Thread: Heat Equation Derivation

1. Heat Equation Derivation

Solve the heat equation $\displaystyle u_t = u_{xx}$ with the boundary conditions $\displaystyle u(0, t) = u(\pi, t) = 0$ and the following initial condition: $\displaystyle u(x, 0) = T$.

Now, the question itself isn't a problem, its the actual derivation of the heat equation that is (its not asked in the question but we're told that in an exam it would be).

So I'm looking to derive this. $\displaystyle u(x, t) = \sum_1^\infty b_n e^{-n^2t} \sin(nx)$ where $\displaystyle bn = \frac{2}{\pi} \int_0^{\pi} u(x, 0) \sin(nx) dx$.

So i start by doing seperation of variables to get $\displaystyle T'X = X''T, ... , X'' = \lambda X$ and $\displaystyle T' = \lambda T$.

Now at this point I think I should use eigenfunctions then superposition to solve it but i cant see where the $\displaystyle e^{-n^2 t}$ or the $\displaystyle b_n$ come from?

2. Originally Posted by Deadstar
Solve the heat equation $\displaystyle u_t = u_{xx}$ with the boundary conditions $\displaystyle u(0, t) = u(\pi, t) = 0$ and the following initial condition: $\displaystyle u(x, 0) = T$.

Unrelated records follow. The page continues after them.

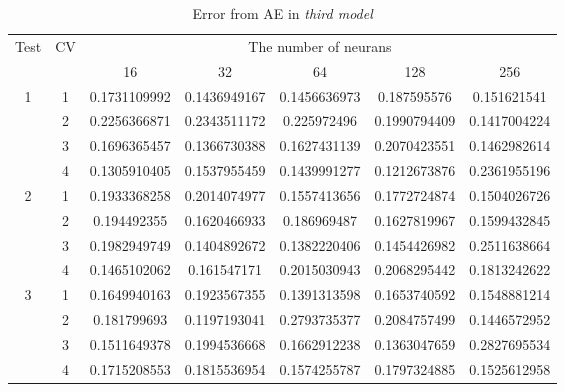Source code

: \documentclass[draft,dvipsnames]{drexel-thesis}
\begin{document}
\begin{thesis}
\begin{table}[!t]
\centering
\caption{Error from AE in {\em third model}}
\label{tbl:mae_error}
\begin{tabular}{|c|c|c|c|c|c|c|}
\hline
\multirow{2}{*}{Test} & \multirow{2}{*}{CV} & \multicolumn{5}{c|}{The number of neurans}                                   \\ \cline{3-7} 
                      &                     & 16           & 32            & 64            & 128           & 256           \\ \hline
\multirow{4}{*}{1}    & 1                   & 0.1731109992 & 0.1436949167  & 0.1456636973  & 0.187595576   & 0.151621541   \\ \cline{2-7} 
                      & 2                   & 0.2256366871 & 0.2343511172  & 0.225972496   & 0.1990794409  & 0.1417004224  \\ \cline{2-7} 
                      & 3                   & 0.1696365457 & 0.1366730388  & 0.1627431139  & 0.2070423551  & 0.1462982614  \\ \cline{2-7} 
                      & 4                   & 0.1305910405 & 0.1537955459  & 0.1439991277  & 0.1212673876  & 0.2361955196  \\ \hline
\multirow{4}{*}{2}    & 1                   & 0.1933368258 & 0.2014074977  & 0.1557413656  & 0.1772724874  & 0.1504026726  \\ \cline{2-7} 
                      & 2                   & 0.194492355  & 0.1620466933  & 0.186969487   & 0.1627819967  & 0.1599432845  \\ \cline{2-7} 
                      & 3                   & 0.1982949749 & 0.1404892672  & 0.1382220406  & 0.1454426982  & 0.2511638664  \\ \cline{2-7} 
                      & 4                   & 0.1465102062 & 0.161547171   & 0.2015030943  & 0.2068295442  & 0.1813242622  \\ \hline
\multirow{4}{*}{3}    & 1                   & 0.1649940163 & 0.1923567355  & 0.1391313598  & 0.1653740592  & 0.1548881214  \\ \cline{2-7} 
                      & 2                   & 0.181799693  & 0.1197193041  & 0.2793735377  & 0.2084757499  & 0.1446572952  \\ \cline{2-7} 
                      & 3                   & 0.1511649378 & 0.1994536668  & 0.1662912238  & 0.1363047659  & 0.2827695534  \\ \cline{2-7} 
                      & 4                   & 0.1715208553 & 0.1815536954  & 0.1574255787  & 0.1797324885  & 0.1525612958  \\ \hline

\end{tabular}
\end{table}
\end{thesis}
\end{document}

Now, the question itself isn't a problem, its the actual derivation of the heat equation that is (its not asked in the question but we're told that in an exam it would be).

So I'm looking to derive this. $\displaystyle u(x, t) = \sum_1^\infty b_n e^{-n^2t} \sin(nx)$ where $\displaystyle bn = \frac{2}{\pi} \int_0^{\pi} u(x, 0) \sin(nx) dx$.

So i start by doing separation of variables to get $\displaystyle T'X = X''T, ... , X'' = \lambda X$ and $\displaystyle T' = \lambda T$.

Now at this point I think I should use eigenfunctions then superposition to solve it but i cant see where the $\displaystyle e^{-n^2 t}$ or the $\displaystyle b_n$ come from?

Start with the x equation $\displaystyle X'' = \lambda X$. This has the solution $\displaystyle X = A\cos(\omega x) + B\sin(\omega x)$, where $\displaystyle \omega^2=-\lambda$. The boundary conditions $\displaystyle X(0) = X(\pi) = 0$ tell you that $\displaystyle A=0$ and $\displaystyle \omega = n$ (an integer). Thus $\displaystyle \lambda = -n^2$.
The t equation then becomes $\displaystyle T' = -n^2T$, which has the solution $\displaystyle T(t) = b_ne^{-n^2 t}$ (where $\displaystyle b_n$ is a constant). You then have to use Fourier theory to get the right vaues of the $\displaystyle b_n$s to satisfy the initial condition when the eigenfunction solutions are superimposed.